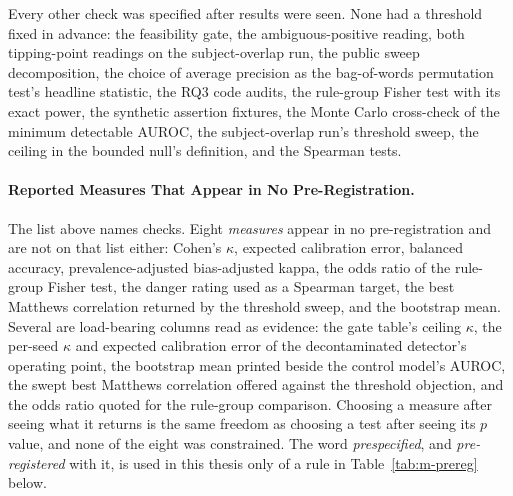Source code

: Every other check was specified after results were seen. None had a threshold fixed in
advance: the feasibility gate, the ambiguous-positive reading, both tipping-point readings on the
subject-overlap run, the public sweep decomposition, the choice of average precision as the
bag-of-words permutation test's headline statistic, the RQ3 code audits, the rule-group
Fisher test with its exact power, the synthetic assertion fixtures, the Monte Carlo cross-check of the minimum detectable AUROC, the subject-overlap run's threshold sweep, the
ceiling in the bounded null's definition, and the Spearman tests.

\paragraph{Reported Measures That Appear in No Pre-Registration.} The list above names
checks. Eight \emph{measures} appear in no pre-registration and are not on that list either:
Cohen's $\kappa$, expected calibration error, balanced accuracy, prevalence-adjusted bias-adjusted kappa, the odds ratio of the rule-group Fisher test, the danger rating used as a
Spearman target, the best Matthews correlation returned by the threshold sweep, and the
bootstrap mean. Several are load-bearing columns read as evidence: the gate table's ceiling
$\kappa$, the per-seed $\kappa$ and expected calibration error of the decontaminated
detector's operating point, the bootstrap mean printed beside the control model's AUROC, the
swept best Matthews correlation offered against the threshold objection, and the odds ratio
quoted for the rule-group comparison. Choosing a measure after seeing what it returns is the
same freedom as choosing a test after seeing its $p$ value, and none of the eight was
constrained. The word \emph{prespecified}, and \emph{pre-registered} with it, is used in
this thesis only of a rule in Table~\ref{tab:m-prereg} below.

**TASK DESCRIPTION**
Report each line in the data above that holds the word "rule" by copying it.

**SOLUTION TO THIS TASK**
bag-of-words permutation test's headline statistic, the RQ3 code audits, the rule-group
Cohen's $\kappa$, expected calibration error, balanced accuracy, prevalence-adjusted bias-adjusted kappa, the odds ratio of the rule-group Fisher test, the danger rating used as a
quoted for the rule-group comparison. Choosing a measure after seeing what it returns is the
this thesis only of a rule in Table~\ref{tab:m-prereg} below.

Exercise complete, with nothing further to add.